Diabetes is a serious condition associated with an increased risk of heart and vascular disease, blindness and kidney failure. To put it in perspective your risk of having a heart attack if you are diabetic is the same as the risk of a person who has already had one heart attack having another one. We take diabetes seriously and spend a lot of time trying to prevent complications from condition. We also try to prevent diabetes by telling people about the lifestyle changes which will reduce their risk.
In England every adult aged 40 to 74 is offered a NHS Health check designed to detect obesity, diabetes, high blood pressure and raised cholesterol. Doctors are told to calculate a patients cardiovascular risk and decide whether to prescribe statins. Originally the threshold of risk for statin prescription was 30%, then a few years later, when branded statins came off patent, it was lowered to 20% and soon, if new draft NICE guidelines go through, it will be lowered to 10%.

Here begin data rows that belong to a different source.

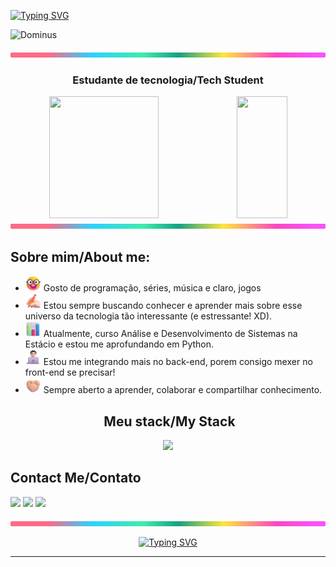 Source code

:<a href="https://git.io/typing-svg"><img src="https://readme-typing-svg.demolab.com?font=Jersey+10&weight=600&size=24&pause=1000&color=E6B500&vCenter=true&width=435&lines=Bem+vindo+%26+Bom+dia!" alt="Typing SVG" /></a>
<p>
  <img src="https://tenor.com/pt-BR/view/warframe-duviri-the-duviri-paradox-dominus-thrax-bombastine-gif-6174404762223832869" alt="Dominus" width="400"/>
</p>

<img src="./another-images/lineBar.png" width="100%" height="8px"/>

<h3 align="center">
  Estudante de tecnologia/Tech Student
</h3>

<div align='center'>

<div align="center">  
  
  <img width="59%" height="195px" src="https://github-readme-stats.vercel.app/api?username=TongoBongo01&rank_icon=github&show_icons=true&hide=stars,prs,issues&count_private=true&title_color=80F7D4&icon_color=9d00ff&text_color=c9d1d9&bg_color=0d1117&border_color=fff0" /> 
  
  <img width="40%" height="195px" src="https://github-readme-stats.vercel.app/api/top-langs/?username=TongoBongo01&layout=compact&title_color=80F7D4&text_color=fff&bg_color=0d1117&border_color=fff0" />

</div>

  <!-- <img width="100%" height="195px" src="https://github-readme-stats.vercel.app/api/wakatime?username=TongoBongo01&layout=compact&title_color=80F7D4&text_color=c9d1d9&bg_color=0d1117&border_color=fff0" /> -->

<img src="./another-images/lineBar.png" width="100%" height="8px"/>

<div align="Left">
 <h2>Sobre mim/About me:</h2>

- <img src="./emojis/Nerd Face.png" height="25" width="25"> Gosto de programação, séries, música e claro, jogos <br/>
- <img src="./emojis/Writing Hand Light Skin Tone.png" height="25" width="25"> Estou sempre buscando conhecer e aprender mais sobre esse universo da tecnologia tão interessante (e estressante! XD).<br />
- <img src="./emojis/Bar Chart.png" height="25" width="25"> Atualmente, curso Análise e Desenvolvimento de Sistemas na Estácio e estou me aprofundando em Python. <br />
- <img src="./emojis/Man Technologist Light Skin Tone.png" height="25" width="25"> Estou me integrando mais no back-end, porem consigo mexer no front-end se precisar! <br />
- <img src="./emojis/Folded Hands Light Skin Tone.png" height="25" width="25"> Sempre aberto a aprender, colaborar e compartilhar conhecimento. <br />
</div>

## &nbsp;Meu stack/My Stack

<img src="https://skillicons.dev/icons?i=vscode,html,css,python,java,nodejs,git,github,mysql&theme=dark" />

<div align="left">
<h2>Contact Me/Contato</h2>
<p>
	<a href = "mailto:antoniocarvalhotoscanojorge1@gmail.com"><img src="https://img.shields.io/badge/Gmail-D14836?style=for-the-badge&logo=gmail&logoColor=white" target="_blank"></a>
	<a href="https://www.linkedin.com/in/antônio-carvalho1" target="_blank"><img src="https://img.shields.io/badge/-LinkedIn-%230077B5?style=for-the-badge&logo=linkedin&logoColor=white" target="_blank"></a> 
	<a href="https://www.youtube.com/@TonhooUm" target="_blank"><img src="https://img.shields.io/badge/YouTube-FF0000?style=for-the-badge&logo=youtube&logoColor=white" target="_blank"></a>
</p>
</div>

<img src="./another-images/lineBar.png" width="100%" height="8px"/>

<!-- ## 📌 &nbsp;Pinned Repositories

<table>
	<thead>
		<tr>
			<th colspan="2" width="2000">&nbsp;</th>
		</tr>
	</thead>
	<tbody>
		<tr>
			<td align="center" valign="top" width="80"><br />
			<a href="https://github.com/thallentos/API-ChampionsLeague-Node-DIO">
      <img src="https://cdn.jsdelivr.net/gh/devicons/devicon@latest/icons/nodejs/nodejs-original.svg" />
      </a>
      </td>
			<td valign="top">
			<h3>API Champions League</h3>
			<p>API da Champions League com Node.js</p>
			<a href="https://github.com/thallentos/API-ChampionsLeague-Node-DIO">
			</a>
			</td>
		</tr>
		<tr>
			<td align="center" valign="top" width="80"><br />
			<a href="https://github.com/thallentos/JS-Pokedex-PokeAPI-DIO">
      <img src="https://cdn.jsdelivr.net/gh/devicons/devicon@latest/icons/javascript/javascript-plain.svg" />
      </a>
      </td>
			<td valign="top">
			<h3>API Pokedex</h3>
			<p>API da Pokedex Poke-API com JavaScript</p>
			</td>
		</tr>
	</tbody>
</table> -->

<a href="https://git.io/typing-svg"><img src="https://readme-typing-svg.demolab.com?font=Jersey+10&weight=600&size=24&pause=1000&color=E6B500&center=true&vCenter=true&width=435&lines=Tchau+e+ben%C3%A7a!" alt="Typing SVG" /></a>
<!-- <div align="center">
    <img src="./gifs/chosen-jesus-apontando-frente.gif" width="400px">

</div> -->




****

As the prescription of statins has moved from people with established medical problems to those simply at risk concerns have been raised about the threat of medicalising the population. With this there has been growing worry about the unintended effects of statins. What has emerged is that statins definitely cause muscle problems and abnormalities of liver function tests but more worryingly there is growing evidence that statins cause diabetes.
Randomized controlled trials prove that statins reduce risk of cardiovascular disease by 30%. This is an impressive number but remember the absolute benefit for an individual patient is absolutely determined by their actual risk of heart disease. If this number is low then the absolute benefit will also be low, 30% of a very small number is still a very small number. So in lower risk people the clinical benefit may be balanced or even outweighed by potential harm from unintended effects.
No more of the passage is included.